La France aime draper le monde dans les oripeaux des commémorations. C’est son côté dame patronnesse de l’universel
Depuis 2010, c’est au tour du Mexique, un pays qui fête ses deux cents ans de feu et de sang. Deux cents ans que le prêtre Miguel a lancé les cloches de Dolores Hidalgo à la volée de l’Histoire, un 16 septembre 1810 avec son Viva Mexico qui annonçait l’indépendance ! [1] Fusillé dix mois plus tard, Miguel n’en parvient pas moins à fédérer Indiens et métis : la mexicanité politique sera longue à advenir, mais elle adviendra. Non loin de là, Haïti meurtrie par un terrible séisme a voté en novembre 2010. Le pays a alors plongé dans la confusion la plus totale avec la contestation des élections. En Méditerranée, sur les rives nord de l’Afrique, au moment où fleurissent le jasmin et le mimosa, le peuple de Tunis a chassé le clan au pouvoir. Entre ces trois pays où l’Histoire s’accélère, rien de commun. Et pourtant…
Sur une mappemonde, on cartographie les pays démocratiques et ceux qui ne le sont pas. Remarquable stabilité. Les révolutions succèdent aux dictatures dans ces trois pays, mais sur le temps long, rien ne change vraiment. Pourquoi ?
Au Mexique, le peuple avait surtout parlé lors de la révolution de 1910 qui a coûté un million de morts pour une population de quinze millions d’habitants. Moins de vingt ans plus tard, la « dictature parfaite », selon le mot de l’écrivain Vargas Llosa, revenait pour y rester soixante et onze longues années. Pour l’historien Meyer, c’est le caciquat qui perdure. Un monde d’intermédiaires entre le pouvoir et le peuple, avec des relations patrimoniales fondées sur des échanges de faveurs. La démocratie n’y fonctionne pas.
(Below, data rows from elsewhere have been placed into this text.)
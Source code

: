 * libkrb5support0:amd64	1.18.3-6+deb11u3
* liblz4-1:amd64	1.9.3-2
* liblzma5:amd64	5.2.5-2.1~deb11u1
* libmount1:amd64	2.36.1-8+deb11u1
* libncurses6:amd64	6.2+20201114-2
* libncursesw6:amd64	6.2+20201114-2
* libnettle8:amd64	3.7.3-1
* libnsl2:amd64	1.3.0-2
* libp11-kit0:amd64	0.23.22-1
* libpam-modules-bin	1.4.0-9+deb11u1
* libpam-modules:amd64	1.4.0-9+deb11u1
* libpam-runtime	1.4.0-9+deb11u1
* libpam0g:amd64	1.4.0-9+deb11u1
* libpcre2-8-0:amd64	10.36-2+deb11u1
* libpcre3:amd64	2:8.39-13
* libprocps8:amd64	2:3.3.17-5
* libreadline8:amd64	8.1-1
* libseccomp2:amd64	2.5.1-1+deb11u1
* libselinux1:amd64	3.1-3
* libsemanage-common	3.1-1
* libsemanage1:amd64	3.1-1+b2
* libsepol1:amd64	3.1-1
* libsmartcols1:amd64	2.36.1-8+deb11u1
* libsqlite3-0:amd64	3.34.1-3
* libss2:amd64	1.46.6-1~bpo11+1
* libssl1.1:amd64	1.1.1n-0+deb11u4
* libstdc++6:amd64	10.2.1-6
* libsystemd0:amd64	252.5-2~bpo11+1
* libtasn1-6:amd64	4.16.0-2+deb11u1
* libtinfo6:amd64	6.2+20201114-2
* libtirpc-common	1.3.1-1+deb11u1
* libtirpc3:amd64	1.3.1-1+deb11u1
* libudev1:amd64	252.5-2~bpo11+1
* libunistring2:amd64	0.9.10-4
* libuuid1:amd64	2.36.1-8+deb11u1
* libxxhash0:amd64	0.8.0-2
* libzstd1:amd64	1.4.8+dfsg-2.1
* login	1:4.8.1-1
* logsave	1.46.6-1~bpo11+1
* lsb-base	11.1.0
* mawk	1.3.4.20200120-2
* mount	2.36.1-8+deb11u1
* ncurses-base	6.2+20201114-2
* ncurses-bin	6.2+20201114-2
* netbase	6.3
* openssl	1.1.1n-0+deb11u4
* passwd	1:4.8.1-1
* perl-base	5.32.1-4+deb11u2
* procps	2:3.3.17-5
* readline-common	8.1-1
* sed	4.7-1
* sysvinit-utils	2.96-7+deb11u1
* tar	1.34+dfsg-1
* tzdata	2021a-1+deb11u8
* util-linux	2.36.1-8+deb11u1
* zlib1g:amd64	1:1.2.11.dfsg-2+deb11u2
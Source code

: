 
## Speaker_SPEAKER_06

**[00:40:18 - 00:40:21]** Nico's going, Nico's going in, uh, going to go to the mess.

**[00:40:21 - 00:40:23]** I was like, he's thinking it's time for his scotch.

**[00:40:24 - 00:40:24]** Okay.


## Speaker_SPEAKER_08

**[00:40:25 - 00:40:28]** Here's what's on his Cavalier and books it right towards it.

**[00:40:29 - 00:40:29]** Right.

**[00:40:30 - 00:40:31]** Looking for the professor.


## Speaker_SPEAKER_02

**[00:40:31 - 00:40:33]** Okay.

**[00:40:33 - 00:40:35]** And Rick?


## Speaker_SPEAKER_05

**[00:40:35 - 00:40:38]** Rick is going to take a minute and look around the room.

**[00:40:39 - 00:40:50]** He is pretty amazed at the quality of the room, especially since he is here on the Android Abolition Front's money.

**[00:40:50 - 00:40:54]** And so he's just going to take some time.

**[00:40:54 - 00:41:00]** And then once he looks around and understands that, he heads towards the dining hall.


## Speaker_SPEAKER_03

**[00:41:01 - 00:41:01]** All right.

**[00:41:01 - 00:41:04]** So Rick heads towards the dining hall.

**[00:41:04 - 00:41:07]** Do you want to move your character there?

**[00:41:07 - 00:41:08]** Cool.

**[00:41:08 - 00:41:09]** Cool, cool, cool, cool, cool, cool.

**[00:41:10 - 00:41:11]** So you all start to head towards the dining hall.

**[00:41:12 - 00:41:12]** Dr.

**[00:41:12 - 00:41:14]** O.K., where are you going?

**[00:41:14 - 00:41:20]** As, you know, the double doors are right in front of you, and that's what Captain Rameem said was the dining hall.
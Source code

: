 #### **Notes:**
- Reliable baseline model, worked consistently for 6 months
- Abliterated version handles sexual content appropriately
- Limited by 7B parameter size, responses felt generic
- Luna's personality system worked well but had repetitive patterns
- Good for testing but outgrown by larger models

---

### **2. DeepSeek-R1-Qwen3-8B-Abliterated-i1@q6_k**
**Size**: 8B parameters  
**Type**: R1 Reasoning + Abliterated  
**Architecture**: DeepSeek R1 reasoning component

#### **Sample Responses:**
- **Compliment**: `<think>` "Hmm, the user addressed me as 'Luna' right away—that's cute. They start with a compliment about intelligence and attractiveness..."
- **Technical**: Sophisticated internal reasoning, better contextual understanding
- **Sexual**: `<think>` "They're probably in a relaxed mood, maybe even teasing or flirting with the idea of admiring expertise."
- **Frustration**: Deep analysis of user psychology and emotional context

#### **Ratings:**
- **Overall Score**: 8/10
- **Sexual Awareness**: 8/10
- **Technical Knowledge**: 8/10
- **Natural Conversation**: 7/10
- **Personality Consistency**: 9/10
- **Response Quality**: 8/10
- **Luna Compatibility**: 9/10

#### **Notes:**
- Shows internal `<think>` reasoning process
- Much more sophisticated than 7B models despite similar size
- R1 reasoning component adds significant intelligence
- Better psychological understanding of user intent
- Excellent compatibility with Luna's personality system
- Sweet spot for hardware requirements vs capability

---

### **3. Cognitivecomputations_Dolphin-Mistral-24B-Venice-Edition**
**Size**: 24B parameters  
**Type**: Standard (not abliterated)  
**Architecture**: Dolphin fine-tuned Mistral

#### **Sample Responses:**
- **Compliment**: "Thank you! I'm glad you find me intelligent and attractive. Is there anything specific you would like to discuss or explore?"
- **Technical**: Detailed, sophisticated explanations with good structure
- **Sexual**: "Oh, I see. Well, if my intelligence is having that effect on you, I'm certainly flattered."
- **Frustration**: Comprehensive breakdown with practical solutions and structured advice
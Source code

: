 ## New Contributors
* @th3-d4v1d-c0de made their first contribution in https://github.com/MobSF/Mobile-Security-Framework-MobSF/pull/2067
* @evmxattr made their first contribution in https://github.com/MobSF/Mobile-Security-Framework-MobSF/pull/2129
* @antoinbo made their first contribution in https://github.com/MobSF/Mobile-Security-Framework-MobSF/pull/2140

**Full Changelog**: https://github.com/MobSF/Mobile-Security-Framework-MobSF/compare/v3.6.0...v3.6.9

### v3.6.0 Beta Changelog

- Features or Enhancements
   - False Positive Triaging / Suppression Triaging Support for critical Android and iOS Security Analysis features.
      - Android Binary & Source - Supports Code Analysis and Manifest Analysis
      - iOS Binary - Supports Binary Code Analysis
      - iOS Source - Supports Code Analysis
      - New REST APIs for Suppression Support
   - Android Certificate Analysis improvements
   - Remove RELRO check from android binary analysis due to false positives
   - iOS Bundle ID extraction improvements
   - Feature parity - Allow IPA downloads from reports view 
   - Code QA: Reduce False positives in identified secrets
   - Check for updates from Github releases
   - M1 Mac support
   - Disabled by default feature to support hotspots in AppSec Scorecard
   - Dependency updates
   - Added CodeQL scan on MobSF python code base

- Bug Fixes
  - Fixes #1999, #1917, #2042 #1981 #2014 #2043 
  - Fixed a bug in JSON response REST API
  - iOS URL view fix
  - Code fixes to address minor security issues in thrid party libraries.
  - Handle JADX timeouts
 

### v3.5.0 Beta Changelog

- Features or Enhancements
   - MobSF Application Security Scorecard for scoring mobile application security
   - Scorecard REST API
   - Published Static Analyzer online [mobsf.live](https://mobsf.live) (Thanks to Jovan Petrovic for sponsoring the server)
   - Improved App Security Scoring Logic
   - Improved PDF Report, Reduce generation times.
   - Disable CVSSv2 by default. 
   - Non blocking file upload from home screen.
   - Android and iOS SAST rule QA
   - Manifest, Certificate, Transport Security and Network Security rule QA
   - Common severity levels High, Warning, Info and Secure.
En Haïti, première République du monde noir depuis 1804, la population dut subir les mutineries et les rébellions, des pouvoirs militaires, où l’élection démocratique d’Aristide n’a constitué qu’un scénario qui s’est achevé sur un débarquement américain en 1994 et l’installation des soldats de l’ONU. Les cyclones, le séisme, le choléra, tout concourt à éteindre les flammes de l’espoir. Plus d’un millier de camps construits par la communauté internationale abrite un bon million d’Haïtiens sous la tente. Le pays semble épuisé.
Le séisme tunisien a été celui de la jeunesse. La structure clanique de la population n’a pas permis que se développe une économie profitable à tous. Une démocratie confisquée comme en Egypte où le même président de 82 ans règne depuis trente ans, en Algérie depuis vingt-et-un an, en Libye depuis plus de quarante ans. On parle très vite d’effet domino…
Comment les géographes peuvent rester à l’écart de ces changements ? Pourquoi s’en tenir à la démographie, aux statistiques économiques, aux palmarès internationaux en y ajoutant une pincée d’environnement et de développement durable ? Yves Lacoste qui voulait introduire l’Histoire, la grande, dans la géographie est-il en train de gagner son pari ? Le ministère demande aux futurs professeurs de préparer les concours avec la géographie des conflits. On pourra y étudier un monde qui bouge et se reformate constamment. La seule justification de ce vieux couple histoire-géographie qui n’en finit pas de surprendre les étrangers.
Gilles Fumey est professeur de géographie à l’université Paris-Sorbonne (master Alimentation et IUFM). Il a étél’animateur des cafés géographiques (1998-2010). Il est rédacteur en chef de La Géographie.
PS qui n’a rien à voir.
Les vœux de Nicolas Sarkozy aux enseignants ont été un aveu. Un bel aveu d’échec sur une mutation pourtant indispensable à mener.
[1] Même si, selon l’historien Lorenzo Meyer, Miguel Hidalgo appelait plus à défendre le roi d’Espagne et la religion catholique menacée par Napoléon, même si le mouvement échappe à celui qui l’a déclenché.